▶ _PROBLEM STATEMENT_: Check every line of the listing below for the word "Unified" and give the number of lines where it appears, with nothing added.

▶ _RECORDED DATA_:

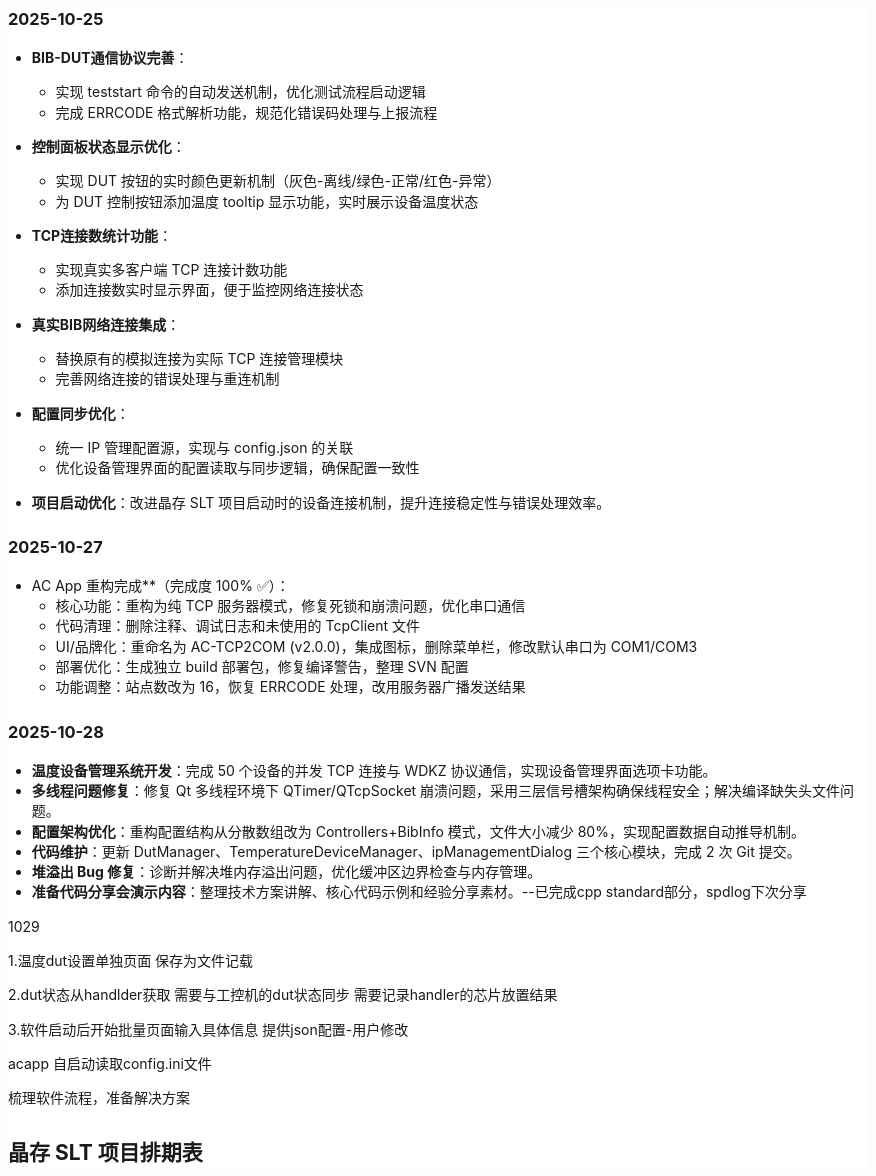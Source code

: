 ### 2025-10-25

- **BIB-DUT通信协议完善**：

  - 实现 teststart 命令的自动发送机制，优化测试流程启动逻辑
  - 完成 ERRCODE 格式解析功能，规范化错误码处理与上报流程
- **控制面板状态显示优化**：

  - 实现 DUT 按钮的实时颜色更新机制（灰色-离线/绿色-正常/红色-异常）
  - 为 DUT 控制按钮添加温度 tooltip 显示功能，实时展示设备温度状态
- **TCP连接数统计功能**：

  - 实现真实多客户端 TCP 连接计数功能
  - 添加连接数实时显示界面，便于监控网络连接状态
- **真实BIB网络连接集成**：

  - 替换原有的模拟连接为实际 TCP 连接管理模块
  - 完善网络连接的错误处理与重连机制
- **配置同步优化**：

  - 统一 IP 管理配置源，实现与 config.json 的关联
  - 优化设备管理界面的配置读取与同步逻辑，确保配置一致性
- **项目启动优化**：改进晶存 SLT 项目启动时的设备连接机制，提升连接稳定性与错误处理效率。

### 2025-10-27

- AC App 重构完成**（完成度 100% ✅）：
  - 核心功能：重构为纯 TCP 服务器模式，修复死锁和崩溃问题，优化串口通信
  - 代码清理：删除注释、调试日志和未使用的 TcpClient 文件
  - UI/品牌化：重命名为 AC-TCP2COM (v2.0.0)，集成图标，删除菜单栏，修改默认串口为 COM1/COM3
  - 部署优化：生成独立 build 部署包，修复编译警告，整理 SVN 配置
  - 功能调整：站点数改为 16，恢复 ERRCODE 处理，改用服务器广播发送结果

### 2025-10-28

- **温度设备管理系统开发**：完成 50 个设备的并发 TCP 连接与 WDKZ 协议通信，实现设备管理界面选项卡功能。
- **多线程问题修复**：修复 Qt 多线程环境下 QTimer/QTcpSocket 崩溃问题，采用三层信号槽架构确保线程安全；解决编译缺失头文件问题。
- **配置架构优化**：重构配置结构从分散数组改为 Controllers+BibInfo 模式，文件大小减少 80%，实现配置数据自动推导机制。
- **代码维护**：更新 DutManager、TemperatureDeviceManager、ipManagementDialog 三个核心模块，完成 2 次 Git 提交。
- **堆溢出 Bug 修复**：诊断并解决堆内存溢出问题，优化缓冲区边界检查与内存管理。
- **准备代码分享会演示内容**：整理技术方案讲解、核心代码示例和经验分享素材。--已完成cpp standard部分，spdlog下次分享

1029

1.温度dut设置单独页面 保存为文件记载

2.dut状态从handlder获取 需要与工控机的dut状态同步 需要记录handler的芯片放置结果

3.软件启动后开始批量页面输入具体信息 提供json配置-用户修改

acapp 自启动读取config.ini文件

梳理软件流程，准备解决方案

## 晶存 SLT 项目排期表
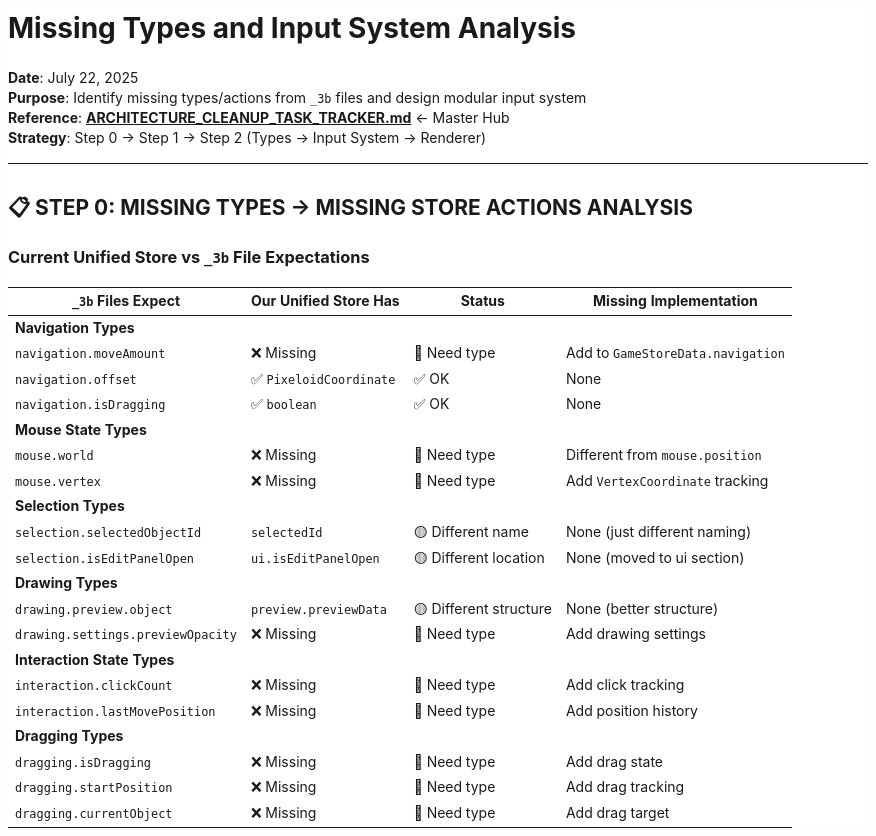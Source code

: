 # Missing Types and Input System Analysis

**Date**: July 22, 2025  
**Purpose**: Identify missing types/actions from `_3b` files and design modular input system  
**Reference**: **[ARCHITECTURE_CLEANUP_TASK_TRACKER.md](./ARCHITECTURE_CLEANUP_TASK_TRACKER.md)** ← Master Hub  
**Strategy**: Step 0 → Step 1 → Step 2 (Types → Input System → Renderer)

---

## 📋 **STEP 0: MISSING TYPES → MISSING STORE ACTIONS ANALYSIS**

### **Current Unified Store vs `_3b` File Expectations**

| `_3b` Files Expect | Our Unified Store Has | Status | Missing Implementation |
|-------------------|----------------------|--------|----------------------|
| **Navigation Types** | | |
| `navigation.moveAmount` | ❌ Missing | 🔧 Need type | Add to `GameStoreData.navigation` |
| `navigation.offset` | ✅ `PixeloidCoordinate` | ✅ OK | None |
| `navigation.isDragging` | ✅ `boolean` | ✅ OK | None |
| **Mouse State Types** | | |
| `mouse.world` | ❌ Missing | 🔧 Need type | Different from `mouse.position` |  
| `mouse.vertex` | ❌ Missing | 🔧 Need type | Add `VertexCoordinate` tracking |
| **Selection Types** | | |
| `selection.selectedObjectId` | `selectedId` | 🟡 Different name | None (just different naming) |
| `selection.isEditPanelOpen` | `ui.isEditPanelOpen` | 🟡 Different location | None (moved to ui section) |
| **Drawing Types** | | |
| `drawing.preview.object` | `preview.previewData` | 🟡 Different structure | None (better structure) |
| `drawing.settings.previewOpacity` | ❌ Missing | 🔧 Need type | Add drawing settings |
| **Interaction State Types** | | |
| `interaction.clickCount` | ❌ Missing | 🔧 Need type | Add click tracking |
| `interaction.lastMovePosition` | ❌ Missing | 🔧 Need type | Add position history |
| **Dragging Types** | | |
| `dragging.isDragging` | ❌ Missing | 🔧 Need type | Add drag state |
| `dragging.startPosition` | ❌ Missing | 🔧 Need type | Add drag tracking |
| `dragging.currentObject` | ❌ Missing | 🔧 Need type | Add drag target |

* * *

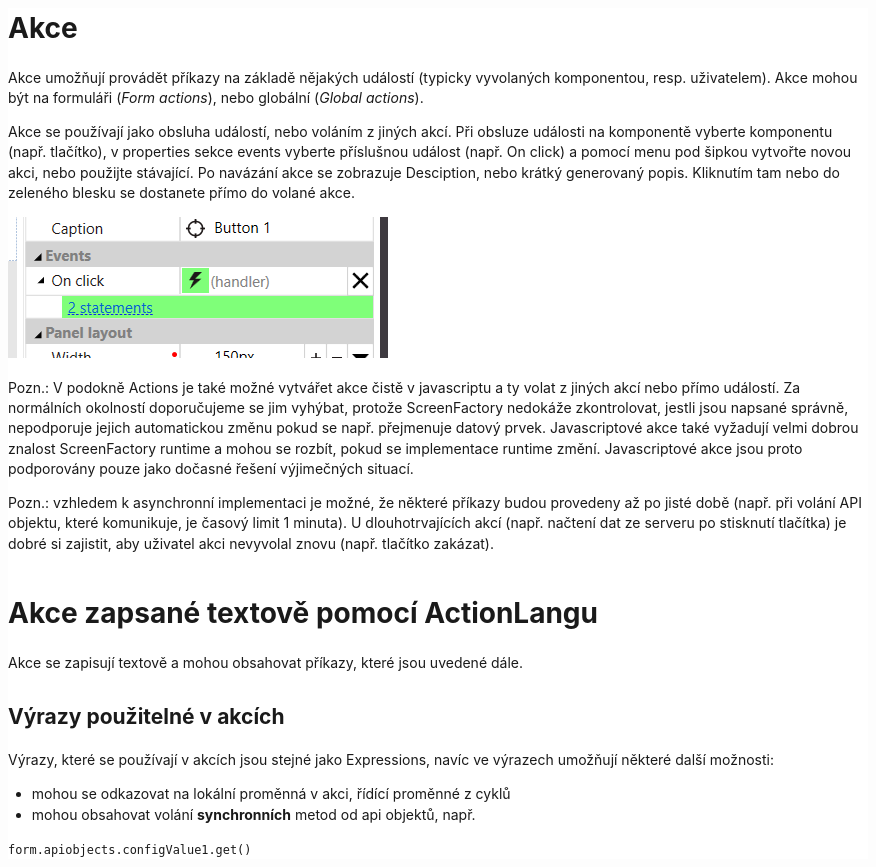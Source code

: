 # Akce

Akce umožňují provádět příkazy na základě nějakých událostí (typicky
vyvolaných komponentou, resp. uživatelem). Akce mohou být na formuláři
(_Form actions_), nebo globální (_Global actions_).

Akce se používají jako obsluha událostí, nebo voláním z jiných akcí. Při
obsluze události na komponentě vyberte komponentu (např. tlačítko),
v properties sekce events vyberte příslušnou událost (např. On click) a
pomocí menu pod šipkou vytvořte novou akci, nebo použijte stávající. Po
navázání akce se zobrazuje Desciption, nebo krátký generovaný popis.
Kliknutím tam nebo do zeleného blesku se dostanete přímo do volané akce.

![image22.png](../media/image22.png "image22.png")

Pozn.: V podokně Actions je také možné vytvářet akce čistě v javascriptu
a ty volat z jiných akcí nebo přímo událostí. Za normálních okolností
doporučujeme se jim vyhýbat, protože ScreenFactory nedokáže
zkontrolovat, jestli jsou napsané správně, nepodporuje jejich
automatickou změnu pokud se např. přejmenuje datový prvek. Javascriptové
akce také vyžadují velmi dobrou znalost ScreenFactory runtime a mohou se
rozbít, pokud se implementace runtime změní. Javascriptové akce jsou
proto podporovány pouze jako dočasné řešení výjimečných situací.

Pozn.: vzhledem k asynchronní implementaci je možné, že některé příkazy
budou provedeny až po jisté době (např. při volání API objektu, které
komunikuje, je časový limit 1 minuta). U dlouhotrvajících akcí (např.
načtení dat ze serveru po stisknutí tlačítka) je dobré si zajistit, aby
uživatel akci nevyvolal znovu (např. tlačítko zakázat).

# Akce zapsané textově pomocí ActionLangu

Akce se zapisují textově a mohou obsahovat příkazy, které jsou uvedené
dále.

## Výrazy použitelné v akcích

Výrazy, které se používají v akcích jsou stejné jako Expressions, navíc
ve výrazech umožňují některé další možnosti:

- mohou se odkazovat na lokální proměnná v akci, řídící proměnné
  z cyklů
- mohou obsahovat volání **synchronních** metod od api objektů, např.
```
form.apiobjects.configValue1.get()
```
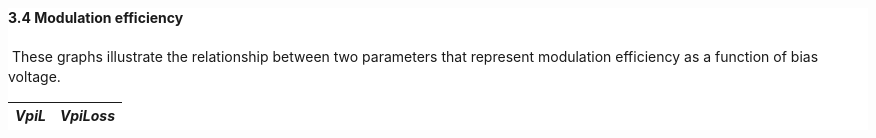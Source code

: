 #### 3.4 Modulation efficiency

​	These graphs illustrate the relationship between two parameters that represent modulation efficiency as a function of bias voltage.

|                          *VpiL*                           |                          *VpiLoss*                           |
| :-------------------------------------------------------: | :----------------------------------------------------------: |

▶ _ANSWER TO THIS PROBLEM_: 2